Probabilmente spingono le proposte di liberalizzazione da parte della sinistra
anche i frequenti appelli dei cittadini scossi dal grave e squallido spettacolo di morti
per le strade o sulle panchine dei giardini pubblici e la microcriminalità diffusa dei
tossicodipendenti in cerca dei quattrini per acquistare la dose quotidiana. Ma non
possiamo scegliere la via proposta dalla sinistra di far diventare lo Stato spacciatore di droghe che portano all’assuefazione. Di fatto, alla sinistra, non interessa
nulla del drogato e del suo recupero. Noi pensiamo:
1) occorre la prevenzione nelle scuole, perché se è giusto curare è ancora più
importante prevenire, operando nella testa con delle idee, perché è più produttivo
che agire nel corpo con dei farmaci che trasformano gli uomini in zombie. Per lo
Stato della sinistra, invece, è più facile, piuttosto che prevenire la droga, rinchiudere
il tossicodipendente in attesa della soluzione del problema che, di solito, arriva con
un collasso cardio-circolatorio che è certamente meno traumatico e meno disdicevole socialmente della vecchia overdose. Si dice che il pericolo arrivi ora dall’LSD
e dall’Ecstasy, derivati da sostanze prodotte largamente e legalmente nelle industrie farmaceutiche. Se oggi si arriva alla somministrazione della droga di Stato per
combattere l’acquisto sul libero mercato dell’eroina, prima o dopo si arriverà anche
a distribuire gratuitamente l’Ecstasy con le stesse modalità.
Per la sinistra, quindi, la scelta è quella della droga di Stato. Per noi, quella della
prevenzione, della lotta dura alle mafie e al giro dei clandestini che dirigono questo
traffico di morte.
- 23 -
8. IMMIGRATI
REGOLARI E CLANDESTINI
Nel nostro Paese ci sono oltre 1.200.000 immigrati che hanno il permesso di soggiorno. Sono in gran parte ex clandestini regolarizzati grazie alle sanatorie ripetute.
Si sente dire, quotidianamente, che c’è bisogno di immigrati per lavorare nelle fabbriche, ma la realtà è che solo il 31% degli immigrati regolari lavorano e versano
qualche contributo. Le liste di collocamento sono piene di immigrati che dovrebbero
essere venuti per lavorare, chiamati e garantiti dalle varie associazioni di sinistra
e dalla CARITAS. Questi immigrati che non fanno niente, vivono grazie agli aiuti
dello Stato. Si dice anche che gli immigrati salveranno le nostre pensioni, ma non è
vero e vogliamo dimostrarlo con i numeri che chiariscono che le entrate contributive
assommano a 1.807 miliardi all’anno e le uscite, a vario titolo, sono più alte delle
entrate.
Vedere tabella “COSTI DEGLI IMMIGRATI REGOLARI” a pag. 25
Le immigrazioni di massa costituiscono in realtà una invasione programmata per
scardinare la nostra società. C’è una vera e propria “catena di montaggio” che parte
con gli accordi tra Governo Italiano e i Governi del Medio Oriente per sostenere il
traffico di clandestini; arrivano nel nostro Paese con in tasca un indirizzo che, di
solito, è quello della Caritas che li aiuta a sopravvivere durante la fase di clandestinità, dopodichè il Governo, con le sanatorie, li regolarizza e concede loro il permesso di soggiorno, avviando il processo che li porterà a diventare cittadini italiani.

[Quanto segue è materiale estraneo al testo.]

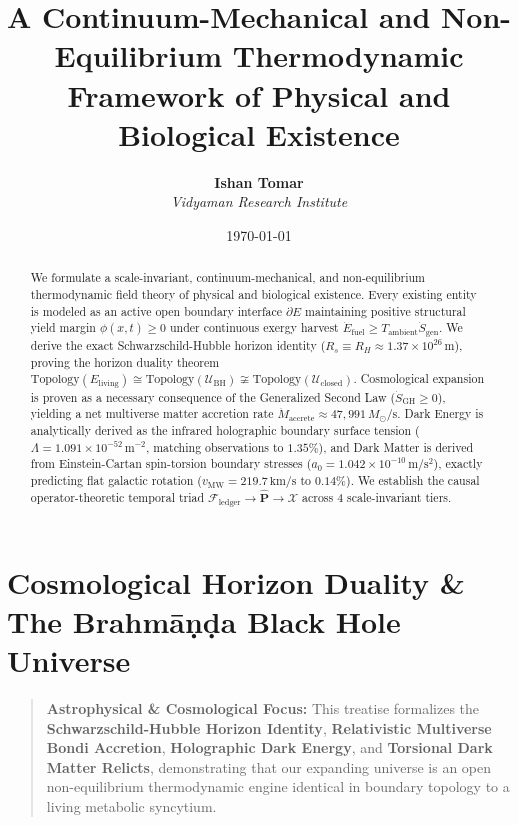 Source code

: \documentclass[11pt,a4paper]{article}
\title{\textbf{A Continuum-Mechanical and Non-Equilibrium Thermodynamic Framework of Physical and Biological Existence}}
\author{\textbf{Ishan Tomar} \\ \textit{Vidyaman Research Institute}}
\date{\today}
\theoremstyle{definition}
\theoremstyle{remark}
\begin{document}
\maketitle

\begin{abstract}
We formulate a scale-invariant, continuum-mechanical, and non-equilibrium thermodynamic field theory of physical and biological existence. Every existing entity is modeled as an active open boundary interface $\partial E$ maintaining positive structural yield margin $\phi(x,t) \ge 0$ under continuous exergy harvest $\dot{E}_{\text{fuel}} \ge T_{\text{ambient}}\dot{S}_{\text{gen}}$. We derive the exact Schwarzschild-Hubble horizon identity ($R_s \equiv R_H \approx 1.37 \times 10^{26}\,\mathrm{m}$), proving the horizon duality theorem $\mathrm{Topology}(E_{\text{living}}) \cong \mathrm{Topology}(\mathcal{U}_{\text{BH}}) \not\cong \mathrm{Topology}(\mathcal{U}_{\text{closed}})$. Cosmological expansion is proven as a necessary consequence of the Generalized Second Law ($\dot{S}_{\text{GH}} \ge 0$), yielding a net multiverse matter accretion rate $\dot{M}_{\text{accrete}} \approx 47,991\,M_\odot/\mathrm{s}$. Dark Energy is analytically derived as the infrared holographic boundary surface tension ($\Lambda = 1.091 \times 10^{-52}\,\mathrm{m^{-2}}$, matching observations to $1.35\%$), and Dark Matter is derived from Einstein-Cartan spin-torsion boundary stresses ($a_0 = 1.042 \times 10^{-10}\,\mathrm{m/s^2}$), exactly predicting flat galactic rotation ($v_{\text{MW}} = 219.7\,\mathrm{km/s}$ to $0.14\%$). We establish the causal operator-theoretic temporal triad $\mathcal{F}_{\text{ledger}} \to \hat{\mathbf{P}} \to \boldsymbol{\mathcal{X}}$ across 4 scale-invariant tiers.
\end{abstract}

\vspace{1em}
\tableofcontents
\newpage


\section*{Cosmological Horizon Duality \& The Brahmāṇḍa Black Hole Universe}

\begin{quote}\textbf{Astrophysical \& Cosmological Focus:} This treatise formalizes the \textbf{Schwarzschild-Hubble Horizon Identity}, \textbf{Relativistic Multiverse Bondi Accretion}, \textbf{Holographic Dark Energy}, and \textbf{Torsional Dark Matter Relicts}, demonstrating that our expanding universe is an open non-equilibrium thermodynamic engine identical in boundary topology to a living metabolic syncytium.\end{quote}
\end{document}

Tutto questo è fatto illegalmente e contro la volontà popolare: inoltre, se i clandestini venissero fermati dalla polizia privi di documenti e di permesso di soggiorno
potrebbero, in via del tutto ipotetica, essere tradotti nei centri di accoglienza come
quello di via Corelli a Milano, in attesa di accertamento della loro identità, ma trascorsi 20 giorni, se la loro identità non fosse emersa, sarebbero posti in libertà con
l’obbligo di andarsene dal nostro Paese. E’ chiaro che tutto è stato studiato perché
siano liberi di restare a casa nostra. Inoltre, ultimamente, tre magistrati di Milano
si sono messi contro la legge Turco-Napolitano che prevede, per i clandestini, il
fermo di 20 giorni presso i centri di accoglienza, sostenendo che è competenza
del Giudice Ordinario sia il provvedimento di fermo che quello di espulsione perché
sono provvedimenti che restringono la libertà personale.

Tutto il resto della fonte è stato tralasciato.